Siempre está Jerez
La ciudad española revela su naturaleza mágica a través del vino
Jerez revela su naturaleza mágica a través del vino. Lo supe la primera vez que entré en la penumbra de las bodegas del casco antiguo de la ciudad y me vi envuelto por los misterios que las pueblan. El aroma de las levaduras que propician los finos y lo envuelven todo, el yodo, la salinidad, las maderas centenarias, la quietud, el respeto, la humedad contenida por el albero del suelo, la ceremonia y la nostalgia. Lo recuerdo casi cada vez que me enfrento al contenido de una copa de vino, sea cual sea, no importa el rincón del mundo donde haya nacido. Jerez siempre está presente en mi memoria, dominándola al mismo tiempo con la ausencia. No es fácil cubrir la distancia con las pocas botellas que contrabandeas en las maletas en la vuelta a tu otra casa. La añoranza viene a ser el síndrome de abstinencia del bebedor de vino.

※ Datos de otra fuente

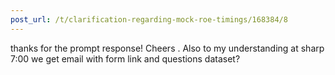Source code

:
 ```yaml
---
post_url: /t/clarification-regarding-mock-roe-timings/168384/8
---
```

thanks for the prompt response! Cheers . Also to my understanding at sharp 7:00 we get email with form link and questions dataset?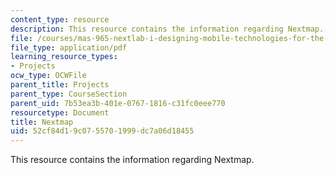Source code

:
```yaml
---
content_type: resource
description: This resource contains the information regarding Nextmap.
file: /courses/mas-965-nextlab-i-designing-mobile-technologies-for-the-next-billion-users-fall-2008/52cf84d19c0755701999dc7a06d18455_MITMAS_965F08_nextmap_final.pdf
file_type: application/pdf
learning_resource_types:
- Projects
ocw_type: OCWFile
parent_title: Projects
parent_type: CourseSection
parent_uid: 7b53ea3b-401e-0767-1816-c31fc0eee770
resourcetype: Document
title: Nextmap
uid: 52cf84d1-9c07-5570-1999-dc7a06d18455
---
```

This resource contains the information regarding Nextmap.

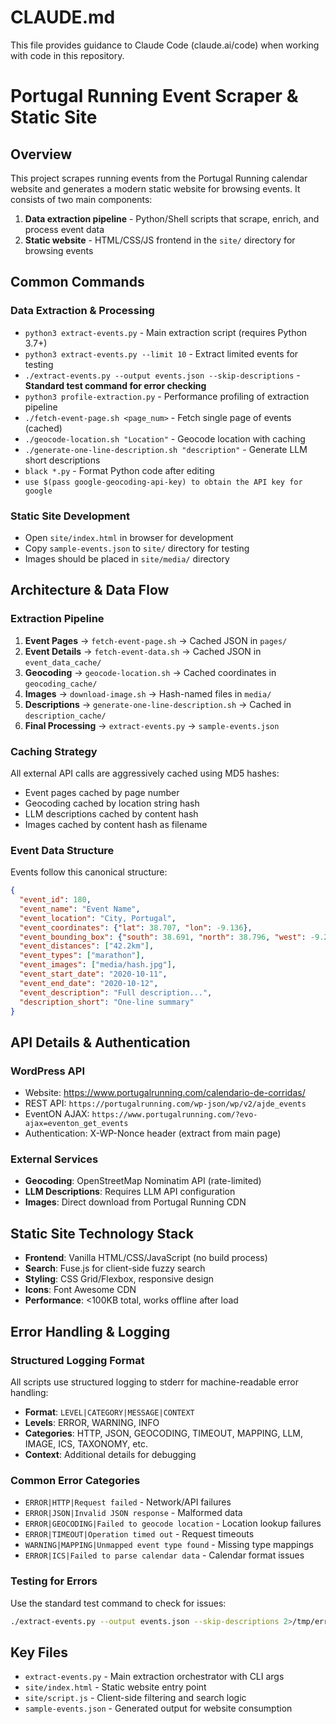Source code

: # CLAUDE.md

This file provides guidance to Claude Code (claude.ai/code) when working with code in this repository.

# Portugal Running Event Scraper & Static Site

## Overview
This project scrapes running events from the Portugal Running calendar website and generates a modern static website for browsing events. It consists of two main components:
1. **Data extraction pipeline** - Python/Shell scripts that scrape, enrich, and process event data
2. **Static website** - HTML/CSS/JS frontend in the `site/` directory for browsing events

## Common Commands

### Data Extraction & Processing
- `python3 extract-events.py` - Main extraction script (requires Python 3.7+)
- `python3 extract-events.py --limit 10` - Extract limited events for testing
- `./extract-events.py --output events.json --skip-descriptions` - **Standard test command for error checking**
- `python3 profile-extraction.py` - Performance profiling of extraction pipeline
- `./fetch-event-page.sh <page_num>` - Fetch single page of events (cached)
- `./geocode-location.sh "Location"` - Geocode location with caching
- `./generate-one-line-description.sh "description"` - Generate LLM short descriptions
- `black *.py` - Format Python code after editing
- `use $(pass google-geocoding-api-key) to obtain the API key for google`

### Static Site Development
- Open `site/index.html` in browser for development
- Copy `sample-events.json` to `site/` directory for testing
- Images should be placed in `site/media/` directory

## Architecture & Data Flow

### Extraction Pipeline
1. **Event Pages** → `fetch-event-page.sh` → Cached JSON in `pages/`
2. **Event Details** → `fetch-event-data.sh` → Cached JSON in `event_data_cache/`
3. **Geocoding** → `geocode-location.sh` → Cached coordinates in `geocoding_cache/`
4. **Images** → `download-image.sh` → Hash-named files in `media/`
5. **Descriptions** → `generate-one-line-description.sh` → Cached in `description_cache/`
6. **Final Processing** → `extract-events.py` → `sample-events.json`

### Caching Strategy
All external API calls are aggressively cached using MD5 hashes:
- Event pages cached by page number
- Geocoding cached by location string hash
- LLM descriptions cached by content hash
- Images cached by content hash as filename

### Event Data Structure
Events follow this canonical structure:
```json
{
  "event_id": 180,
  "event_name": "Event Name",
  "event_location": "City, Portugal", 
  "event_coordinates": {"lat": 38.707, "lon": -9.136},
  "event_bounding_box": {"south": 38.691, "north": 38.796, "west": -9.229, "east": -9.086},
  "event_distances": ["42.2km"],
  "event_types": ["marathon"],
  "event_images": ["media/hash.jpg"],
  "event_start_date": "2020-10-11",
  "event_end_date": "2020-10-12",
  "event_description": "Full description...",
  "description_short": "One-line summary"
}
```

## API Details & Authentication

### WordPress API
- Website: https://www.portugalrunning.com/calendario-de-corridas/
- REST API: `https://portugalrunning.com/wp-json/wp/v2/ajde_events`
- EventON AJAX: `https://www.portugalrunning.com/?evo-ajax=eventon_get_events`
- Authentication: X-WP-Nonce header (extract from main page)

### External Services
- **Geocoding**: OpenStreetMap Nominatim API (rate-limited)
- **LLM Descriptions**: Requires LLM API configuration
- **Images**: Direct download from Portugal Running CDN

## Static Site Technology Stack
- **Frontend**: Vanilla HTML/CSS/JavaScript (no build process)
- **Search**: Fuse.js for client-side fuzzy search
- **Styling**: CSS Grid/Flexbox, responsive design
- **Icons**: Font Awesome CDN
- **Performance**: <100KB total, works offline after load

## Error Handling & Logging

### Structured Logging Format
All scripts use structured logging to stderr for machine-readable error handling:
- **Format**: `LEVEL|CATEGORY|MESSAGE|CONTEXT`
- **Levels**: ERROR, WARNING, INFO
- **Categories**: HTTP, JSON, GEOCODING, TIMEOUT, MAPPING, LLM, IMAGE, ICS, TAXONOMY, etc.
- **Context**: Additional details for debugging

### Common Error Categories
- `ERROR|HTTP|Request failed` - Network/API failures
- `ERROR|JSON|Invalid JSON response` - Malformed data
- `ERROR|GEOCODING|Failed to geocode location` - Location lookup failures
- `ERROR|TIMEOUT|Operation timed out` - Request timeouts
- `WARNING|MAPPING|Unmapped event type found` - Missing type mappings
- `ERROR|ICS|Failed to parse calendar data` - Calendar format issues

### Testing for Errors
Use the standard test command to check for issues:
```bash
./extract-events.py --output events.json --skip-descriptions 2>/tmp/errors.log
```

## Key Files
- `extract-events.py` - Main extraction orchestrator with CLI args
- `site/index.html` - Static website entry point
- `site/script.js` - Client-side filtering and search logic
- `sample-events.json` - Generated output for website consumption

Hablo de Jerez para decir de muchos vinos y lugares reunidos en una misma idea. De Sanlúcar y de El Puerto, de los caminos que transitan entre Montilla y Moriles, de Málaga y Chipiona, de Chiclana y el Condado… De una tierra que lanzó al mundo los vinos más singulares que conozco. Disculpen la impertinencia, pero vivo convencido de que aquí nacen, se crían y se embotellan los mejores vinos del mundo. Y vuelvo a esa idea común en cada viaje por España. El último no ha hecho más que empezar y ya me tiene caminando medio palmo por encima del suelo. La grandeza del vino es que cada nuevo encuentro proporciona un hallazgo nuevo, o muchos. El descubrimiento puede ser, sin tener que ir mucho más lejos, el encuentro con el primer mágnum de fino que me pasa por delante.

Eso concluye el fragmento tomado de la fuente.